Top of DATA LISTING

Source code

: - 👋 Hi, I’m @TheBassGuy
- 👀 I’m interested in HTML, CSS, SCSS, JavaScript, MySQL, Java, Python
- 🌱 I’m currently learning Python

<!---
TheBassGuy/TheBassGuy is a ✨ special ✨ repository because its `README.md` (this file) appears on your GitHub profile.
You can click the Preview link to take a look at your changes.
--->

Bottom of DATA LISTING
Top of DATA LISTING

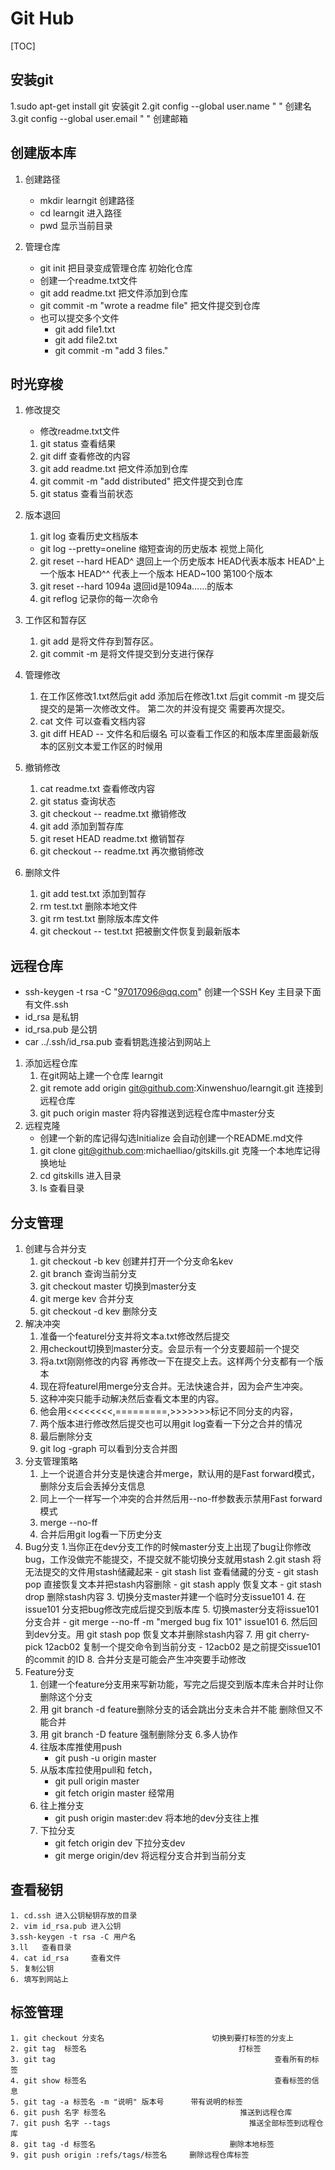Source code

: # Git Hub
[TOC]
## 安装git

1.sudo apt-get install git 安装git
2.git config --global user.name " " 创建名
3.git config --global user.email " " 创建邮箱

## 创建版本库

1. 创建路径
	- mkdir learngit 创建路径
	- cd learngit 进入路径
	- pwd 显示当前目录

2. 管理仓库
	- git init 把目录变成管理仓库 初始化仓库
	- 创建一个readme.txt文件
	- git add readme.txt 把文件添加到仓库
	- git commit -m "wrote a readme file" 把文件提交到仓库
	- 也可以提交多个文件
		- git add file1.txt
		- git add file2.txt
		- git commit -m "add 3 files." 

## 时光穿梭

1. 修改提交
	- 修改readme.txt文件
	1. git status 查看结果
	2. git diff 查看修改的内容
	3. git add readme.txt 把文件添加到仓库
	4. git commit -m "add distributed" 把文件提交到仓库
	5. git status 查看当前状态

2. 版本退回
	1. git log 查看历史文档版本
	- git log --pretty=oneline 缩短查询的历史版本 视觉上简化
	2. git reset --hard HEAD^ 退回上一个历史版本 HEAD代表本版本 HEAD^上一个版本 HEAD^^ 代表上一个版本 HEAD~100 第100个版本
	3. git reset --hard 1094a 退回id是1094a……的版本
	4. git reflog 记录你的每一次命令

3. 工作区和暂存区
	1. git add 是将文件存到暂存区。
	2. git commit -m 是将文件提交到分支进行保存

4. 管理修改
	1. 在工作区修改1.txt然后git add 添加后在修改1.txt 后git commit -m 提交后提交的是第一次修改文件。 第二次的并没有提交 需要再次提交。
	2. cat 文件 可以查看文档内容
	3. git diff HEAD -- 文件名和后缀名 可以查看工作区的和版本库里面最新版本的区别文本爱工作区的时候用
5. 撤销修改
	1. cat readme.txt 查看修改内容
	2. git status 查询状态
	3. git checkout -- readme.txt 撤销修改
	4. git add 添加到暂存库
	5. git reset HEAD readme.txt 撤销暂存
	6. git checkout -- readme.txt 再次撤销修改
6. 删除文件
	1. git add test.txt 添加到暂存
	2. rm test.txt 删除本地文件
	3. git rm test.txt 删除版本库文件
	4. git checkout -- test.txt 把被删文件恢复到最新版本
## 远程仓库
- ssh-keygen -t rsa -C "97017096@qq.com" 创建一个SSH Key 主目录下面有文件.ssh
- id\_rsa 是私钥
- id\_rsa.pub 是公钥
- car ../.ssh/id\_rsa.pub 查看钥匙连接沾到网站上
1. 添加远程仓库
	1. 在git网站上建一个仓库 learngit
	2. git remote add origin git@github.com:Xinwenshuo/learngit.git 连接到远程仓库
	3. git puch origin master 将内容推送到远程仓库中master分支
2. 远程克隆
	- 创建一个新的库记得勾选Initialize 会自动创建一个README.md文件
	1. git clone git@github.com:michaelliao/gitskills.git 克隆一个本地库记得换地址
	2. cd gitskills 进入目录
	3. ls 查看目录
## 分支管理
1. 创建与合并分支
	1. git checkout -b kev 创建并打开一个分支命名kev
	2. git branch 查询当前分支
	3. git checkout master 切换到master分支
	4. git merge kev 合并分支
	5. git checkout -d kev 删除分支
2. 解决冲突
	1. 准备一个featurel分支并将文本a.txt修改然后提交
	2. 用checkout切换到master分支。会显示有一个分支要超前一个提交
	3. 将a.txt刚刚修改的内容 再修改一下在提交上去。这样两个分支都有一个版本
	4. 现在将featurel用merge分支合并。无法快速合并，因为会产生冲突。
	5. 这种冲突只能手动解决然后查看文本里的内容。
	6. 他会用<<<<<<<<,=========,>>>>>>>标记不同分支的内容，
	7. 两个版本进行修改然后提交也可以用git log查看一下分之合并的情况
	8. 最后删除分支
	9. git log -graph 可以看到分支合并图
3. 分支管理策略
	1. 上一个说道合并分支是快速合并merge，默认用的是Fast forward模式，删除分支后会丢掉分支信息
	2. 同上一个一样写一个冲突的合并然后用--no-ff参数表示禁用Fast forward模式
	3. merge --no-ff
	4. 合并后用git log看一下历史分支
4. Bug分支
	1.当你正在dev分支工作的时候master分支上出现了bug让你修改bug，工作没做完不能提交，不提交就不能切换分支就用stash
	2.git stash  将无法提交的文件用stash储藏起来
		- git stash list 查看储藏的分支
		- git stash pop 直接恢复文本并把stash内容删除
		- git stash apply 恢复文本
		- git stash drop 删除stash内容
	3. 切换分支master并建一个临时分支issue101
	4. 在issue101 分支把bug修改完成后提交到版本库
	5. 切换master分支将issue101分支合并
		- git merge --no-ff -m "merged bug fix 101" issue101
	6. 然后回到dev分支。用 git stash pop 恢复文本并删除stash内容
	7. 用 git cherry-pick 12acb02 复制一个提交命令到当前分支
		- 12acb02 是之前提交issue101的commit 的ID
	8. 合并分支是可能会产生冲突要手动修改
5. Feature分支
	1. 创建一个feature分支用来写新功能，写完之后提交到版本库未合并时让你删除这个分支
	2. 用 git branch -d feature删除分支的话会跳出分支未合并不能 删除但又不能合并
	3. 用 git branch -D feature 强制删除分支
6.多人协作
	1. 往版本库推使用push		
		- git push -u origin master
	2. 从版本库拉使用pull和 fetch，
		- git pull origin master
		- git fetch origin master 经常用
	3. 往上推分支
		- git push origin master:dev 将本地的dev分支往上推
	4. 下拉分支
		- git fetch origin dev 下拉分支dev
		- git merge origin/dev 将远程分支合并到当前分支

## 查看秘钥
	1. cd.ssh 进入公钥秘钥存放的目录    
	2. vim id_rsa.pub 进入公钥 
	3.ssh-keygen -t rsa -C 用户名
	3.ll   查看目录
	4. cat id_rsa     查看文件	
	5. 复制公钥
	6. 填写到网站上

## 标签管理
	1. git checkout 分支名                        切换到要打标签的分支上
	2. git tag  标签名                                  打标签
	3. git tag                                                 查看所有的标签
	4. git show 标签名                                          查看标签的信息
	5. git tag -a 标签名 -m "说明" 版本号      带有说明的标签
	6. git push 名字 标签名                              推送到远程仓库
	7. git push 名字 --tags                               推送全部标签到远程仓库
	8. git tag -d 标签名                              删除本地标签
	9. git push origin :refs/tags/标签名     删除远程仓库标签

Bottom of DATA LISTING
Top of DATA LISTING

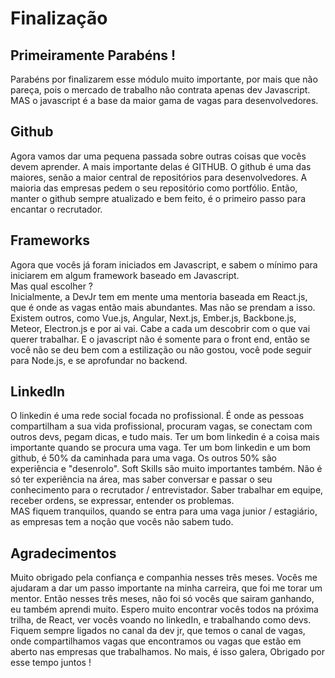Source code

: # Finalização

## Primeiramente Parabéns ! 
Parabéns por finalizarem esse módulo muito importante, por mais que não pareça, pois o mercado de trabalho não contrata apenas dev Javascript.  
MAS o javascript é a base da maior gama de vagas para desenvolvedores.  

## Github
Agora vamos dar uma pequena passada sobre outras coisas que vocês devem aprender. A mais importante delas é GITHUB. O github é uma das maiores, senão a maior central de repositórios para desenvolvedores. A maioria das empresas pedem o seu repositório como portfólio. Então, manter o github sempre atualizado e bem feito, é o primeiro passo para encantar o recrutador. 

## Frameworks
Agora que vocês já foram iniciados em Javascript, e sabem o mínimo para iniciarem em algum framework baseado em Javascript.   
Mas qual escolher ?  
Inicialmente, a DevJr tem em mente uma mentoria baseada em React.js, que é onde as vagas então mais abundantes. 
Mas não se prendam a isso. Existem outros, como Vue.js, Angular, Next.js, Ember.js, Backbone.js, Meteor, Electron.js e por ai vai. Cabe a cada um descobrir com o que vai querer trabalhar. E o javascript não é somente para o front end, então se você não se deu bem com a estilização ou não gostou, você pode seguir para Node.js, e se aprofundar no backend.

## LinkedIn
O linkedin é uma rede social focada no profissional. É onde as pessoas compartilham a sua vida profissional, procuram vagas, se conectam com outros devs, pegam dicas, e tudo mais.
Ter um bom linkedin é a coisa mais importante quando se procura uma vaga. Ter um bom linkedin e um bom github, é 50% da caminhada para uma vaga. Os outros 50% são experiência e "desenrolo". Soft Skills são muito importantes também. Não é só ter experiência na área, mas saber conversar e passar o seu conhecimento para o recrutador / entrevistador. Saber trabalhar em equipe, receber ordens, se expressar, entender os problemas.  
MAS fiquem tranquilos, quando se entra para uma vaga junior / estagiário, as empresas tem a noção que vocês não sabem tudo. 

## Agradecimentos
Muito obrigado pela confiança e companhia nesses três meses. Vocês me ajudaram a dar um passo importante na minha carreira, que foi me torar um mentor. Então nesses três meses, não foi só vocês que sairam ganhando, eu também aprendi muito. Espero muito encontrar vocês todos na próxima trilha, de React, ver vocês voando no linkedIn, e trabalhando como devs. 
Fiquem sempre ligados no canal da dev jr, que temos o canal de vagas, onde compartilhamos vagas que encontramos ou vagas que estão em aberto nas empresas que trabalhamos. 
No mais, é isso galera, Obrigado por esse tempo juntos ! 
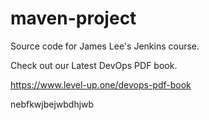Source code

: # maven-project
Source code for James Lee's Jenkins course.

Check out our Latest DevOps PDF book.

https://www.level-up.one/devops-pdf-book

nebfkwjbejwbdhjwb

Bottom of DATA LISTING

Please show every line of the entries above that contains the word "sempre".

> _TASK RESPONSE_
Agora vamos dar uma pequena passada sobre outras coisas que vocês devem aprender. A mais importante delas é GITHUB. O github é uma das maiores, senão a maior central de repositórios para desenvolvedores. A maioria das empresas pedem o seu repositório como portfólio. Então, manter o github sempre atualizado e bem feito, é o primeiro passo para encantar o recrutador. 
Fiquem sempre ligados no canal da dev jr, que temos o canal de vagas, onde compartilhamos vagas que encontramos ou vagas que estão em aberto nas empresas que trabalhamos. 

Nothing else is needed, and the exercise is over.